## Problem requirements:
Based on the entries below, how many lines contain the word "shields"? Respond with only the number.

## Information provided:
■ ■ ■ ■
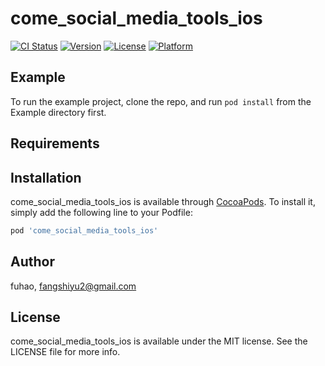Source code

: # come_social_media_tools_ios

[![CI Status](https://img.shields.io/travis/fuhao/come_social_media_tools_ios.svg?style=flat)](https://travis-ci.org/fuhao/come_social_media_tools_ios)
[![Version](https://img.shields.io/cocoapods/v/come_social_media_tools_ios.svg?style=flat)](https://cocoapods.org/pods/come_social_media_tools_ios)
[![License](https://img.shields.io/cocoapods/l/come_social_media_tools_ios.svg?style=flat)](https://cocoapods.org/pods/come_social_media_tools_ios)
[![Platform](https://img.shields.io/cocoapods/p/come_social_media_tools_ios.svg?style=flat)](https://cocoapods.org/pods/come_social_media_tools_ios)

## Example

To run the example project, clone the repo, and run `pod install` from the Example directory first.

## Requirements

## Installation

come_social_media_tools_ios is available through [CocoaPods](https://cocoapods.org). To install
it, simply add the following line to your Podfile:

```ruby
pod 'come_social_media_tools_ios'
```

## Author

fuhao, fangshiyu2@gmail.com

## License

come_social_media_tools_ios is available under the MIT license. See the LICENSE file for more info.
■ ■ ■ ■
## Task solution:
4